BEGIN DATASET ENTRIES

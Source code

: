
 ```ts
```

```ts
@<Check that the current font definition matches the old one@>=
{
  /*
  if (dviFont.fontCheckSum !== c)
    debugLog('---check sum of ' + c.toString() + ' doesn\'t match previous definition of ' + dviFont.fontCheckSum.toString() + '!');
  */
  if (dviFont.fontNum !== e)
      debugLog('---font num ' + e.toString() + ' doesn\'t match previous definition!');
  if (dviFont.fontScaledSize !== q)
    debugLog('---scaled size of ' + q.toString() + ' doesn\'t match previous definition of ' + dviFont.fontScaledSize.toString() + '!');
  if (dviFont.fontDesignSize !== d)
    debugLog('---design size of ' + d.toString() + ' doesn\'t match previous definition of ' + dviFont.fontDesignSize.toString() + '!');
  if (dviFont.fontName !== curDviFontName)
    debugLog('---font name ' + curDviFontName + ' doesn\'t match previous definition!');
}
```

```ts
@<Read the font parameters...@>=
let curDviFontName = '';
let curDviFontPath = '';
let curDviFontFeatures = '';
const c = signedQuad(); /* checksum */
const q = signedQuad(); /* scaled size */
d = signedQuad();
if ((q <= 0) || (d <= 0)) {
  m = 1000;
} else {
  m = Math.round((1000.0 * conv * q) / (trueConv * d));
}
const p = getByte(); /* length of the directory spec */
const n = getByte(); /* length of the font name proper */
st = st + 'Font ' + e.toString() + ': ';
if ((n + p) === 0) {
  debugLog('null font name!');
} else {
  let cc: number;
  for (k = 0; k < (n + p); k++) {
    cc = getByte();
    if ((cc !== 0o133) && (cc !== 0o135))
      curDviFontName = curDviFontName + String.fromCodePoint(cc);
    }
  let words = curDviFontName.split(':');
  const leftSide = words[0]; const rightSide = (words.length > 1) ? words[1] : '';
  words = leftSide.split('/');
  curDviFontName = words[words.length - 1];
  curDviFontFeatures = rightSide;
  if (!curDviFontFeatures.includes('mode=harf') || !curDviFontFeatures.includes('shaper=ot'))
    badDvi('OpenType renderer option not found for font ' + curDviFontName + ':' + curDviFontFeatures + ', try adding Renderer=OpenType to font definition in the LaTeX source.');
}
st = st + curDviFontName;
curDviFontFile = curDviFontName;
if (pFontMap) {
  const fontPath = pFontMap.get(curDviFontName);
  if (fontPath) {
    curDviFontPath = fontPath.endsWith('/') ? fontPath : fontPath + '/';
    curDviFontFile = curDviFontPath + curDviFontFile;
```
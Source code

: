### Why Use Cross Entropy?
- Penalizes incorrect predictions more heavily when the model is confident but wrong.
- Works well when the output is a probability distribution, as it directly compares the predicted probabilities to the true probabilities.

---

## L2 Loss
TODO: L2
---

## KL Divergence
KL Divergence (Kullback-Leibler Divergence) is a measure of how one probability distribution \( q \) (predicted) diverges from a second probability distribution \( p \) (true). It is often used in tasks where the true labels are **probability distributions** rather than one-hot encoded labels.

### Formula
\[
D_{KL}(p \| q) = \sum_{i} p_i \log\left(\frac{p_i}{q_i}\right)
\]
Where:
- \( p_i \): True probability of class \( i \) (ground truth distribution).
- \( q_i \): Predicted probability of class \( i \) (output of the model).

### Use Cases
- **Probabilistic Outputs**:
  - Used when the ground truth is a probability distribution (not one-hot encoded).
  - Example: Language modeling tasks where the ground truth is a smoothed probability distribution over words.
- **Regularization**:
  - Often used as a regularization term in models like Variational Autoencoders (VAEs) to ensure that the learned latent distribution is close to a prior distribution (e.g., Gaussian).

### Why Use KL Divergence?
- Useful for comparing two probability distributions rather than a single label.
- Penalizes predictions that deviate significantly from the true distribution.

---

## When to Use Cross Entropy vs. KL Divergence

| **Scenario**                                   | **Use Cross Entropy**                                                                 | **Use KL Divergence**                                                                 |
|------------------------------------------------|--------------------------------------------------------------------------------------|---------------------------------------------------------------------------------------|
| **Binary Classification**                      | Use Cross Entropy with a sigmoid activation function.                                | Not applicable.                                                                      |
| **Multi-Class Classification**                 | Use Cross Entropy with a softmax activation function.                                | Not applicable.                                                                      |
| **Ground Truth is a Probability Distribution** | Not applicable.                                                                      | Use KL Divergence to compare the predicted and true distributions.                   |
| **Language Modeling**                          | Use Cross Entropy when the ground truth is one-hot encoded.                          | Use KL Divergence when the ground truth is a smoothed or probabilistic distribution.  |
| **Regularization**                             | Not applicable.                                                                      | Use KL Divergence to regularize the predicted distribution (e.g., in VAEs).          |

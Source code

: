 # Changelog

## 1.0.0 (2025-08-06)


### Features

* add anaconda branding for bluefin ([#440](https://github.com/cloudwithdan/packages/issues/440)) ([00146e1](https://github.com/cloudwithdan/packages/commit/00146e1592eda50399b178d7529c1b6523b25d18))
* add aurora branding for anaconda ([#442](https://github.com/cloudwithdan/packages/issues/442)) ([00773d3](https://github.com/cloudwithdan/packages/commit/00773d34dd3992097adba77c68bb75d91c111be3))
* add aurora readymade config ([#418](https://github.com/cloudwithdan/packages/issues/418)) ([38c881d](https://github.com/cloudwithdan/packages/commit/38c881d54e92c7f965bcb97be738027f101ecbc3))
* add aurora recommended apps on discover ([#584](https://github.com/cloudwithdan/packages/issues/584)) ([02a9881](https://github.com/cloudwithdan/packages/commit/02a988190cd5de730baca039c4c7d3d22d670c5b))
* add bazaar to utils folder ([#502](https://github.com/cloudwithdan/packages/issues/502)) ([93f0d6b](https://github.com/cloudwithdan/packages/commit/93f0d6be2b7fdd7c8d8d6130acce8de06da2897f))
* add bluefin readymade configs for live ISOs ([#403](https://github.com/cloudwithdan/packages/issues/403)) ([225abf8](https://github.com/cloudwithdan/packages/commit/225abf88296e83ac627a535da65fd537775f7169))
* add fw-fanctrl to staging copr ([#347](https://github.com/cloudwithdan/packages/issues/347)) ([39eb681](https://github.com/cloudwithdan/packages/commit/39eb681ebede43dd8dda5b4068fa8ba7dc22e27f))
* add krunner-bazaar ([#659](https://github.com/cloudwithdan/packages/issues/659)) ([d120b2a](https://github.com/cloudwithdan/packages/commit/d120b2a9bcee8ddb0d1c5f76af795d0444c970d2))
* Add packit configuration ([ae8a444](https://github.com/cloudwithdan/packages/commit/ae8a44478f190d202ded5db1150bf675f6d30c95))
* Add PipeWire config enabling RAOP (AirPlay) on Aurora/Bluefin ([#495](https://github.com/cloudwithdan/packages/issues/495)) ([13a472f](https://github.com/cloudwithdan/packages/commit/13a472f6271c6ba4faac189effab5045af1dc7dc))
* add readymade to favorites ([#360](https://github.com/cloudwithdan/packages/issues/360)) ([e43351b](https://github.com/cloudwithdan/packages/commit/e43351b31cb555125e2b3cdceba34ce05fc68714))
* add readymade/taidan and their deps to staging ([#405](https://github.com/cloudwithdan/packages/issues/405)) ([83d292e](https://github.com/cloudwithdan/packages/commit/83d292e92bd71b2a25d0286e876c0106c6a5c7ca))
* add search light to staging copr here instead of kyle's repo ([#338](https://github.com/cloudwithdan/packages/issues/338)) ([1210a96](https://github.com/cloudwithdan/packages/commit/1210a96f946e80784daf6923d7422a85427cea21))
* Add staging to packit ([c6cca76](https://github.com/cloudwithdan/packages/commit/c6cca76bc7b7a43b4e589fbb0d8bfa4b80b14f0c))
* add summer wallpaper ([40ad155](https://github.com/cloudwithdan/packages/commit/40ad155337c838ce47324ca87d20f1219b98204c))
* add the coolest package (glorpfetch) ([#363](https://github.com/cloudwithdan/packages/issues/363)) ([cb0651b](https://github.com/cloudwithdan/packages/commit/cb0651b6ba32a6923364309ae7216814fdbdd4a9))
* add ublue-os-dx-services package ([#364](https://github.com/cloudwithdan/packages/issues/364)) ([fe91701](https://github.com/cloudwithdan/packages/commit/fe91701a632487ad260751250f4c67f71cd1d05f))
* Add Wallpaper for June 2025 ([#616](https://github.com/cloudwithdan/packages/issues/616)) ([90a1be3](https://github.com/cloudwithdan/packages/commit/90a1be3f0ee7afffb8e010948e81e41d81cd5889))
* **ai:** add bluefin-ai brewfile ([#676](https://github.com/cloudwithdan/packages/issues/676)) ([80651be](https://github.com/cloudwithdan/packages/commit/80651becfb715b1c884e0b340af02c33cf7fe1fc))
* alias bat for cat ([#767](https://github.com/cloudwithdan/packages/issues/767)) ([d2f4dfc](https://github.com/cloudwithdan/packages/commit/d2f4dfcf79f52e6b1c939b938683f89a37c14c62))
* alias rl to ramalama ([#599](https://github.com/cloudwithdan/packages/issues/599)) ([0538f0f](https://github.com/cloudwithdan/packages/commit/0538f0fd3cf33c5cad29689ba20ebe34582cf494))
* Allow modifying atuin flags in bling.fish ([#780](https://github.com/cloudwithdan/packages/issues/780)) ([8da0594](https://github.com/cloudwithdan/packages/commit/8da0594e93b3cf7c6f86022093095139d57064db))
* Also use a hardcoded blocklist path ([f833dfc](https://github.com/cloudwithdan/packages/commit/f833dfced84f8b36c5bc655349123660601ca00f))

END DATASET ENTRIES

Where the string "curDviFontFeatures" occurs in the data, return the whole line.

_RESPONSE_:
let curDviFontFeatures = '';
  curDviFontFeatures = rightSide;
  if (!curDviFontFeatures.includes('mode=harf') || !curDviFontFeatures.includes('shaper=ot'))
    badDvi('OpenType renderer option not found for font ' + curDviFontName + ':' + curDviFontFeatures + ', try adding Renderer=OpenType to font definition in the LaTeX source.');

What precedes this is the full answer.